En 2004, Cheick Diallo fonde et préside l’Association des designers africains (ADA), une organisation dédiée à la promotion du design africain sur la scène internationale. À travers cette initiative, il milite pour une reconnaissance du talent des designers africains et pour une approche plus éthique et inclusive du design global.

CARIN SMUTS

Une architecte engagée pour un habitat digne en Afrique du Sud

Carin Smuts, architecte sud-africaine née en 1960 à Pretoria, consacre sa carrière à l’amélioration des conditions de vie dans les bidonvilles et les zones rurales de son pays. En alliant sa passion pour l’art populaire et une démarche sociale et collective, elle s’impose comme une figure incontournable de l’architecture durable et engagée.

Diplômée en architecture de l’Université du Cap en 1984, Carin Smuts a vécu les bouleversements de l’Afrique du Sud marquée par l’apartheid. Les émeutes raciales des townships (bidonvilles) et des campagnes ont profondément influencé sa vision de l’architecture comme outil de transformation sociale. Consciente des inégalités criantes dans l’accès à un habitat décent, elle décide, en 1989, de fonder son agence CS Studio, avec pour mission principale d’améliorer les conditions de vie des populations les plus vulnérables.

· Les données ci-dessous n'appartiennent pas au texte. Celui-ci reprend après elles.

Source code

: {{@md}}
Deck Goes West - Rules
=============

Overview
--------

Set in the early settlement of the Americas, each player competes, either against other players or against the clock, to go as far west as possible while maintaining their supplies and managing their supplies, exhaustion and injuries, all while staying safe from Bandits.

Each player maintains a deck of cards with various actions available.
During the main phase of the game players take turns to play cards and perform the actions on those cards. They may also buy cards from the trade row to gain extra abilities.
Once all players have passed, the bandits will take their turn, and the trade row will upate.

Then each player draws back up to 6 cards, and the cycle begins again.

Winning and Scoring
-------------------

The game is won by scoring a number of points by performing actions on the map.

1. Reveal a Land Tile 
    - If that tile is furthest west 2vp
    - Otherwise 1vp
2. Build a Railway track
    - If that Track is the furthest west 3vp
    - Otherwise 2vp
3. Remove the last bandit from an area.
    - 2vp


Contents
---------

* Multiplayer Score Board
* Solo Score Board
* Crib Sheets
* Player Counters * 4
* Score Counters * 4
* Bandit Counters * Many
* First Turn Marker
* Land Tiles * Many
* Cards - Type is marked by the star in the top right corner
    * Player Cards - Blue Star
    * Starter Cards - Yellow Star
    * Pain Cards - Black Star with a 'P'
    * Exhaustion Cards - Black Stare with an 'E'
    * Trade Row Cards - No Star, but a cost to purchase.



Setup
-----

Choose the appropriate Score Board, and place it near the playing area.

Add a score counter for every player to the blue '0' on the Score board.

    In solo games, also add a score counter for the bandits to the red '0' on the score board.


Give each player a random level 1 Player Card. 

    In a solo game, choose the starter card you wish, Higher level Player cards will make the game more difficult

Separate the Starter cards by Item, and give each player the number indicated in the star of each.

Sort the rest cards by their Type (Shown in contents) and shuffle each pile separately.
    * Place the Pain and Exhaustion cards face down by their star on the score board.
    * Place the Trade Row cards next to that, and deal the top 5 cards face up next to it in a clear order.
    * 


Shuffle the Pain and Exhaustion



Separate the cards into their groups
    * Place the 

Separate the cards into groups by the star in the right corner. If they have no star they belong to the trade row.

Une démarche sociale et collective

Carin Smuts privilégie une approche participative, impliquant directement les habitants dans la conception et la réalisation des projets. Son travail ne se limite pas à bâtir des infrastructures, mais vise à renforcer le tissu social et à promouvoir l’autonomisation des communautés. En collaborant étroitement avec les résidents des bidonvilles et des zones rurales, elle intègre l’art populaire et les savoir-faire locaux dans ses créations, tout en respectant l’environnement.

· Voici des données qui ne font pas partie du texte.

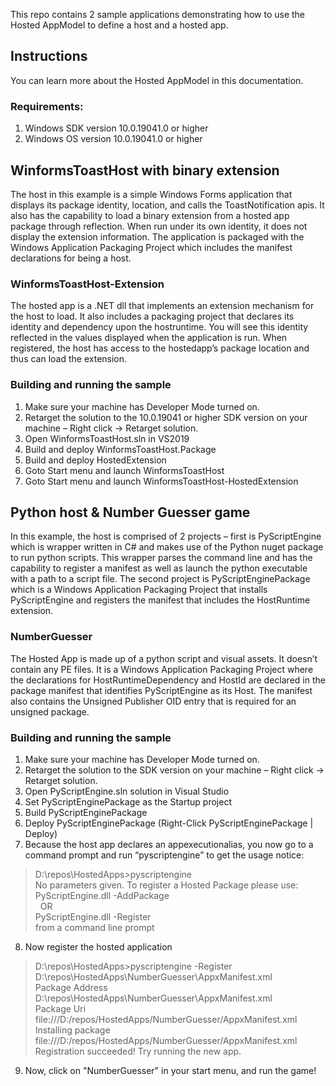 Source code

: This repo contains 2 sample applications demonstrating how to use the Hosted AppModel to define a host and a hosted app.

## Instructions
You can learn more about the Hosted AppModel in this documentation.

### Requirements:
1. Windows SDK version 10.0.19041.0 or higher
2. Windows OS version 10.0.19041.0 or higher

## WinformsToastHost with binary extension
The host in this example is a simple Windows Forms application that displays its package identity, location, and calls the ToastNotification apis. It also has the capability to load a binary extension from a hosted app package through reflection. When run under its own identity, it does not display the extension information. The application is packaged with the Windows Application Packaging Project which includes the manifest declarations for being a host.

### WinformsToastHost-Extension
The hosted app is a .NET dll that implements an extension mechanism for the host to load. It also includes a packaging project that declares its identity and dependency upon the hostruntime. You will see this identity reflected in the values displayed when the application is run. When registered, the host has access to the hostedapp’s package location and thus can load the extension. 

### Building and running the sample
1. Make sure your machine has Developer Mode turned on.
2. Retarget the solution to the 10.0.19041 or higher SDK version on your machine – Right click -> Retarget solution.
3. Open WinformsToastHost.sln in VS2019
4. Build and deploy WinformsToastHost.Package
5. Build and deploy HostedExtension
6. Goto Start menu and launch WinformsToastHost
7. Goto Start menu and launch WinformsToastHost-HostedExtension

## Python host & Number Guesser game
In this example, the host is comprised of 2 projects – first is PyScriptEngine which is wrapper written in C# and makes use of the Python nuget package to run python scripts. This wrapper parses the command line and has the capability to register a manifest as well as launch the python executable with a path to a script file. The second project is PyScriptEnginePackage which is a Windows Application Packaging Project that installs PyScriptEngine and registers the manifest that includes the HostRuntime extension.
### NumberGuesser
The Hosted App is made up of a python script and visual assets. It doesn’t contain any PE files. It is a Windows Application Packaging Project where the declarations for HostRuntimeDependency and HostId are declared in the package manifest that identifies PyScriptEngine as its Host. The manifest also contains the Unsigned Publisher OID entry that is required for an unsigned package.

### Building and running the sample
1. Make sure your machine has Developer Mode turned on.
2. Retarget the solution to the SDK version on your machine – Right click -> Retarget solution.
3. Open PyScriptEngine.sln solution in Visual Studio
4. Set PyScriptEnginePackage as the Startup project
5. Build PyScriptEnginePackage 
6. Deploy PyScriptEnginePackage  (Right-Click PyScriptEnginePackage | Deploy) 
7. Because the host app declares an appexecutionalias, you now go to a command prompt and run “pyscriptengine” to get the usage notice:

> D:\repos\HostedApps>pyscriptengine <br>
> No parameters given. To register a Hosted Package please use: <br>
> PyScriptEngine.dll -AddPackage <Path to myPackage.msix> <br>
> &nbsp;&nbsp;OR <br>
> PyScriptEngine.dll -Register <Path to AppxManifest.xml> <br>
> from a command line prompt <br>

8.	Now register the hosted application
> D:\repos\HostedApps>pyscriptengine -Register D:\repos\HostedApps\NumberGuesser\AppxManifest.xml <br>
> Package Address D:\repos\HostedApps\NumberGuesser\AppxManifest.xml <br>
> Package Uri file:///D:/repos/HostedApps/NumberGuesser/AppxManifest.xml <br>
> Installing package file:///D:/repos/HostedApps/NumberGuesser/AppxManifest.xml <br>
> Registration succeeded! Try running the new app. <br>

9.	Now, click on "NumberGuesser" in your start menu, and run the game!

Des réalisations au service des démunis

À travers de nombreux projets de rénovation et de construction, Carin Smuts s’emploie à doter les quartiers défavorisés d’équipements essentiels tels que des écoles, des centres communautaires et des logements dignes. Son approche innovante et humaine reflète son engagement à repenser l’architecture comme un levier de développement durable et inclusif.

Une reconnaissance internationale

En 2008, le travail de Carin Smuts est couronné par le Prix international d’architecture durable/Global Award for Sustainable Architecture. Cette distinction, décernée lors d’un événement organisé par la Cité de l’architecture à Paris et l’Établissement public d’aménagement du Mantois-Seine-Aval (Epamsa), récompense son apport exceptionnel à la promotion de l’architecture durable et son engagement social.

Un héritage inspirant

À 48 ans, Carin Smuts continue de mettre son talent et son expertise au service des plus démunis, incarnant l’espoir d’un avenir où l’architecture contribue à réduire les inégalités et à améliorer la qualité de vie. Son travail, profondément enraciné dans les réalités sociales et culturelles de l’Afrique du Sud, reste un exemple vibrant de la manière dont l’architecture peut être un vecteur de changement et de justice sociale.